◆ ABOUT THIS EXERCISE ◆
Only the lines below starting at the one containing "一吏典不由呼唤不许辄近公座不" and ending at the one containing "一未造黄册之先须预省令该里甲" belong in the answer, each copied exactly.
+++ EXTRACTED DATA +++
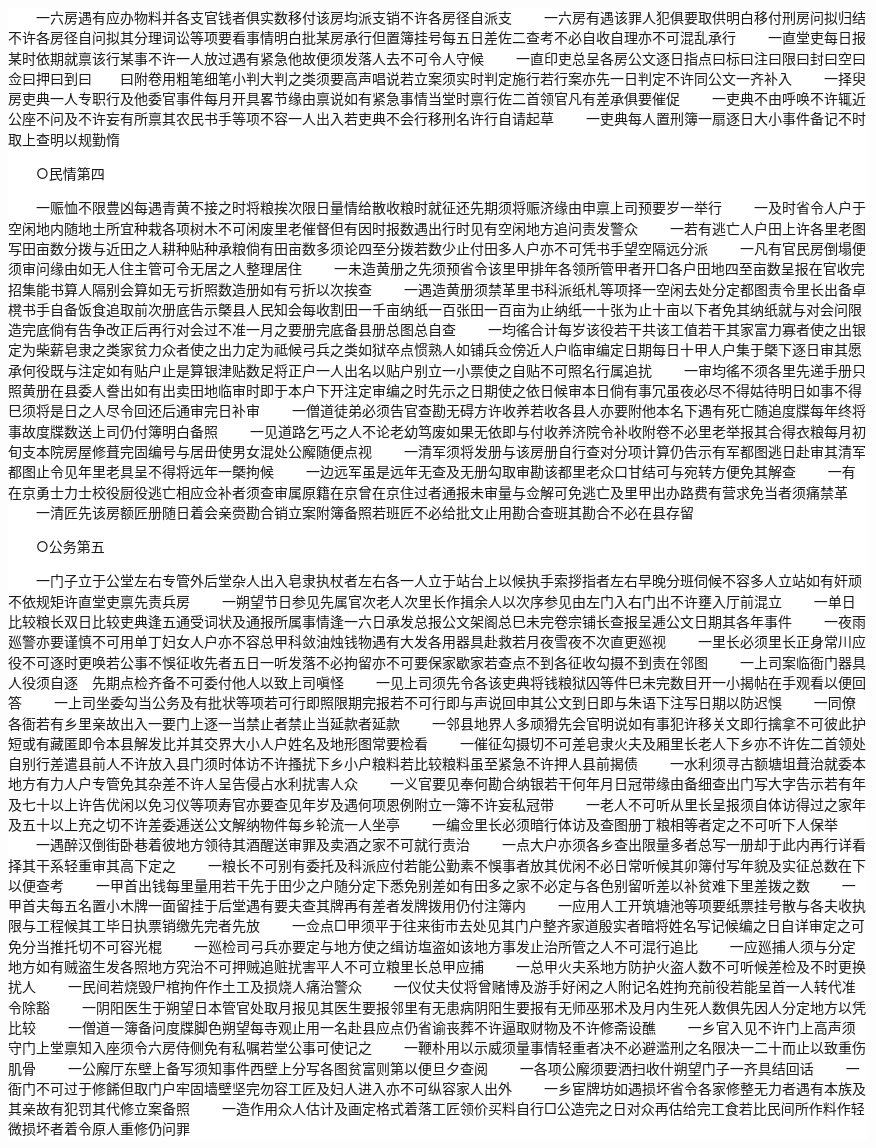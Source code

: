　　一六房遇有应办物料并各支官钱者俱实数移付该房均派支销不许各房径自派支 
　　一六房有遇该罪人犯俱要取供明白移付刑房问拟归结不许各房径自问拟其分理词讼等项要看事情明白批某房承行但置簿挂号每五日差佐二查考不必自收自理亦不可混乱承行 
　　一直堂吏每日报某时依期就禀该行某事不许一人放过遇有紧急他故便须发落人去不可令人守候 
　　一直印吏总呈各房公文逐日指点曰标曰注曰限曰封曰空曰佥曰押曰到曰　　曰附卷用粗笔细笔小判大判之类须要高声唱说若立案须实时判定施行若行案亦先一日判定不许同公文一齐补入 
　　一择臾房吏典一人专职行及他委官事件每月开具畧节缘由禀说如有紧急事情当堂时禀行佐二首领官凡有差承俱要催促 
　　一吏典不由呼唤不许辄近公座不问及不许妄有所禀其农民书手等项不容一人出入若吏典不会行移刑名许行自请起草 
　　一吏典每人置刑簿一扇逐日大小事件备记不时取上查明以规勤惰 

　　○民情第四 

　　一赈恤不限豊凶每遇青黄不接之时将粮挨次限日量情给散收粮时就征还先期须将赈济缘由申禀上司预要岁一举行 
　　一及时省令人户于空闲地内随地土所宜种栽各项树木不可闲废里老催督但有因时报数遇出行时见有空闲地方追问责发警众 
　　一若有逃亡人户田上许各里老图写田亩数分拨与近田之人耕种贴种承粮倘有田亩数多须论四至分拨若数少止付田多人户亦不可凭书手望空隔远分派 
　　一凡有官民房倒塌便须审问缘由如无人住主管可令无居之人整理居住 
　　一未造黄册之先须预省令该里甲排年各领所管甲者开□各户田地四至亩数呈报在官收完招集能书算人隔别会算如无亏折照数造册如有亏折以次挨查 
　　一遇造黄册须禁革里书科派纸札等项择一空闲去处分定都图责令里长出备卓櫈书手自备饭食追取前次册底告示槩县人民知会每收割田一千亩纳纸一百张田一百亩为止纳纸一十张为止十亩以下者免其纳纸就与对会问限造完底倘有告争改正后再行对会过不准一月之要册完底备县册总图总自查 
　　一均徭合计每岁该役若干共该工值若干其家富力寡者使之出银定为柴薪皂隶之类家贫力众者使之出力定为祗候弓兵之类如狱卒点惯熟人如铺兵佥傍近人户临审编定日期每日十甲人户集于槩下逐日审其愿承何役既与注定如有贴户止是算银津贴数足将正户一人出名以贴户别立一小票使之自贴不可照名行属追扰 
　　一审均徭不须各里先递手册只照黄册在县委人誊出如有出卖田地临审时即于本户下开注定审编之时先示之日期使之依日候审本日倘有事冗虽夜必尽不得姑待明日如事不得巳须将是日之人尽令回还后通审完日补审 
　　一僧道徒弟必须告官查勘无碍方许收养若收各县人亦要附他本名下遇有死亡随追度牒每年终将事故度牒数送上司仍付簿明白备照 
　　一见道路乞丐之人不论老幼笃废如果无依即与付收养济院令补收附卷不必里老举报其合得衣粮每月初旬支本院房屋修葺完固编号与居毌使男女混处公廨随便点视 
　　一清军须将发册与该房册自行查对分项计算仍告示有军都图逃日赴审其清军都图止令见年里老具呈不得将远年一槩拘候 
　　一边远军虽是远年无查及无册勾取审勘该都里老众口甘结可与宛转方便免其解查 
　　一有在京勇士力士校役厨役逃亡相应佥补者须查审属原籍在京曾在京住过者通报未审量与佥解可免逃亡及里甲出办路费有营求免当者须痛禁革 
　　一清匠先该房额匠册随日着会亲赍勘合销立案附簿备照若班匠不必给批文止用勘合查班其勘合不必在县存留 

　　○公务第五 

　　一门子立于公堂左右专管外后堂杂人出入皂隶执杖者左右各一人立于站台上以候执手索拶指者左右早晚分班伺候不容多人立站如有奸顽不依规矩许直堂吏禀先责兵房 
　　一朔望节日参见先属官次老人次里长作揖余人以次序参见由左门入右门出不许壅入厅前混立 
　　一单日比较粮长双日比较吏典逢五通受词状及通报所属事情逢一六日承发总报公文架阁总巳未完卷宗铺长查报呈逓公文日期其各年事件 
　　一夜雨廵警亦要谨慎不可用单丁妇女人户亦不容总甲科敛油烛钱物遇有大发各用器具赴救若月夜雪夜不次直更廵视 
　　一里长必须里长正身常川应役不可逐时更唤若公事不悞征收先者五日一听发落不必拘留亦不可要保家歇家若查点不到各征收勾摄不到责在邻图 
　　一上司案临衙门器具人役须自逐　先期点检齐备不可委付他人以致上司嗔怪 
　　一见上司须先令各该吏典将钱粮狱囚等件巳未完数目开一小揭帖在手观看以便回答 
　　一上司坐委勾当公务及有批状等项若可行即照限期完报若不可行即与声说回申其公文到日即与朱语下注写日期以防迟悞 
　　一同僚各衙若有乡里亲故出入一要门上逐一当禁止者禁止当延款者延款 
　　一邻县地界人多顽猾先会官明说如有事犯许移关文即行擒拿不可彼此护短或有藏匿即令本县解发比并其交界大小人户姓名及地形图常要检看 
　　一催征勾摄切不可差皂隶火夫及厢里长老人下乡亦不许佐二首领处自别行差遣县前人不许放入县门须时体访不许搔扰下乡小户粮料若比较粮料虽至紧急不许押人县前揭债 
　　一水利须寻古额塘坥葺治就委本地方有力人户专管免其杂差不许人呈告侵占水利扰害人众 
　　一义官要见奉何勘合纳银若干何年月日冠带缘由备细查出门写大字告示若有年及七十以上许告优闲以免习仪等项寿官亦要查见年岁及遇何项恩例附立一簿不许妄私冠带 
　　一老人不可听从里长呈报须自体访得过之家年及五十以上充之切不许差委逓送公文解纳物件每乡轮流一人坐亭 
　　一编佥里长必须暗行体访及查图册丁粮相等者定之不可听下人保举 
　　一遇醉汉倒街卧巷着彼地方领待其酒醒送审罪及卖酒之家不可就行责治 
　　一点大户亦须各乡查出限量多者总写一册却于此内再行详看择其干系轻重审其高下定之 
　　一粮长不可别有委托及科派应付若能公勤素不悞事者放其优闲不必日常听候其卯簿付写年貌及实征总数在下以便查考 
　　一甲首出钱每里量用若干先于田少之户随分定下悉免别差如有田多之家不必定与各色别留听差以补贫难下里差拨之数 
　　一甲首夫每五名置小木牌一面留挂于后堂遇有要夫查其牌再有差者发牌拨用仍付注簿内 
　　一应用人工开筑塘池等项要纸票挂号散与各夫收执限与工程候其工毕日执票销缴先完者先放 
　　一佥点□甲须平于往来街市去处见其门户整齐家道殷实者暗将姓名写记候编之日自详审定之可免分当推托切不可容光棍 
　　一廵检司弓兵亦要定与地方使之缉访塩盗如该地方事发止治所管之人不可混行追比 
　　一应廵捕人须与分定地方如有贼盗生发各照地方究治不可押贼追赃扰害平人不可立粮里长总甲应捕 
　　一总甲火夫系地方防护火盗人数不可听候差检及不时更换扰人 
　　一民间若烧毁尸棺拘仵作土工及损烧人痛治警众 
　　一仪仗夫仗将曾赌博及游手好闲之人附记名姓拘充前役若能呈首一人转代准令除豁 
　　一阴阳医生于朔望日本管官处取月报见其医生要报邻里有无患病阴阳生要报有无师巫邪术及月内生死人数俱先因人分定地方以凭比较 
　　一僧道一簿备问度牒脚色朔望每寺观止用一名赴县应点仍省谕丧葬不许逼取财物及不许修斋设醮 
　　一乡官入见不许门上高声须守门上堂禀知入座须令六房侍侧免有私嘱若堂公事可使记之 
　　一鞭朴用以示威须量事情轻重者决不必避滥刑之名限决一二十而止以致重伤肌骨 
　　一公廨厅东壁上备写须知事件西壁上分写各图贫富则第以便旦夕查阅 
　　一各项公廨须要洒扫收什朔望门子一齐具结回话 
　　一衙门不可过于修餙但取门户牢固墙壁坚完勿容工匠及妇人进入亦不可纵容家人出外 
　　一乡宦牌坊如遇损坏省令各家修整无力者遇有本族及其亲故有犯罚其代修立案备照 
　　一造作用众人估计及画定格式着落工匠领价买料自行□公造完之日对众再估给完工食若比民间所作料作轻微损坏者着令原人重修仍问罪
+++
◆ EXERCISE SOLUTION ◆
　　一吏典不由呼唤不许辄近公座不问及不许妄有所禀其农民书手等项不容一人出入若吏典不会行移刑名许行自请起草 
　　一吏典每人置刑簿一扇逐日大小事件备记不时取上查明以规勤惰 

　　○民情第四 

　　一赈恤不限豊凶每遇青黄不接之时将粮挨次限日量情给散收粮时就征还先期须将赈济缘由申禀上司预要岁一举行 
　　一及时省令人户于空闲地内随地土所宜种栽各项树木不可闲废里老催督但有因时报数遇出行时见有空闲地方追问责发警众 
　　一若有逃亡人户田上许各里老图写田亩数分拨与近田之人耕种贴种承粮倘有田亩数多须论四至分拨若数少止付田多人户亦不可凭书手望空隔远分派 
　　一凡有官民房倒塌便须审问缘由如无人住主管可令无居之人整理居住 
　　一未造黄册之先须预省令该里甲排年各领所管甲者开□各户田地四至亩数呈报在官收完招集能书算人隔别会算如无亏折照数造册如有亏折以次挨查 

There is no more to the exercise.